**The data**
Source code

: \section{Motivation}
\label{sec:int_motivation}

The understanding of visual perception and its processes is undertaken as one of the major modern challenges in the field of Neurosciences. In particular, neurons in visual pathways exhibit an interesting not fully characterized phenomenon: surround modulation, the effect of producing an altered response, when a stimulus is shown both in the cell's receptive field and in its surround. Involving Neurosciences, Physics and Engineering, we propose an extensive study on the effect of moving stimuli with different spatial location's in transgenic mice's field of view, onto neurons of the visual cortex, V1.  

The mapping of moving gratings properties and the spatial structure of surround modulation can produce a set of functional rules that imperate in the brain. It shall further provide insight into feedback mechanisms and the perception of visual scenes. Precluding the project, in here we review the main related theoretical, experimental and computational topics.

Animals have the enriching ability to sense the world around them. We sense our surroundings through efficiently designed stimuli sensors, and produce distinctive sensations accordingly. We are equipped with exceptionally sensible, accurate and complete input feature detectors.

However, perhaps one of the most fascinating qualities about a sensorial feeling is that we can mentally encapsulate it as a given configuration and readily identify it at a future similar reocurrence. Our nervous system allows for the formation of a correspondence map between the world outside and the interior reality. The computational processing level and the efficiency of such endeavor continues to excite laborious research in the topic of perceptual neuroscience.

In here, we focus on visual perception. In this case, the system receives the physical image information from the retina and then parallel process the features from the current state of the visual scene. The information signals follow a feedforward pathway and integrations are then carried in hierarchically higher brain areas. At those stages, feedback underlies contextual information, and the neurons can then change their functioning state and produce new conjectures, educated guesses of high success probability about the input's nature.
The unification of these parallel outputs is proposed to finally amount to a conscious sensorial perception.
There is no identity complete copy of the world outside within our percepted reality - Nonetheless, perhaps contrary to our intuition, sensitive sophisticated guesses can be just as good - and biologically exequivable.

**Work to be completed**
Give all the lines above again, exactly.

**Task response**
Source code

: \section{Motivation}
\label{sec:int_motivation}

The understanding of visual perception and its processes is undertaken as one of the major modern challenges in the field of Neurosciences. In particular, neurons in visual pathways exhibit an interesting not fully characterized phenomenon: surround modulation, the effect of producing an altered response, when a stimulus is shown both in the cell's receptive field and in its surround. Involving Neurosciences, Physics and Engineering, we propose an extensive study on the effect of moving stimuli with different spatial location's in transgenic mice's field of view, onto neurons of the visual cortex, V1.  

The mapping of moving gratings properties and the spatial structure of surround modulation can produce a set of functional rules that imperate in the brain. It shall further provide insight into feedback mechanisms and the perception of visual scenes. Precluding the project, in here we review the main related theoretical, experimental and computational topics.

Animals have the enriching ability to sense the world around them. We sense our surroundings through efficiently designed stimuli sensors, and produce distinctive sensations accordingly. We are equipped with exceptionally sensible, accurate and complete input feature detectors.

However, perhaps one of the most fascinating qualities about a sensorial feeling is that we can mentally encapsulate it as a given configuration and readily identify it at a future similar reocurrence. Our nervous system allows for the formation of a correspondence map between the world outside and the interior reality. The computational processing level and the efficiency of such endeavor continues to excite laborious research in the topic of perceptual neuroscience.

In here, we focus on visual perception. In this case, the system receives the physical image information from the retina and then parallel process the features from the current state of the visual scene. The information signals follow a feedforward pathway and integrations are then carried in hierarchically higher brain areas. At those stages, feedback underlies contextual information, and the neurons can then change their functioning state and produce new conjectures, educated guesses of high success probability about the input's nature.
The unification of these parallel outputs is proposed to finally amount to a conscious sensorial perception.
There is no identity complete copy of the world outside within our percepted reality - Nonetheless, perhaps contrary to our intuition, sensitive sophisticated guesses can be just as good - and biologically exequivable.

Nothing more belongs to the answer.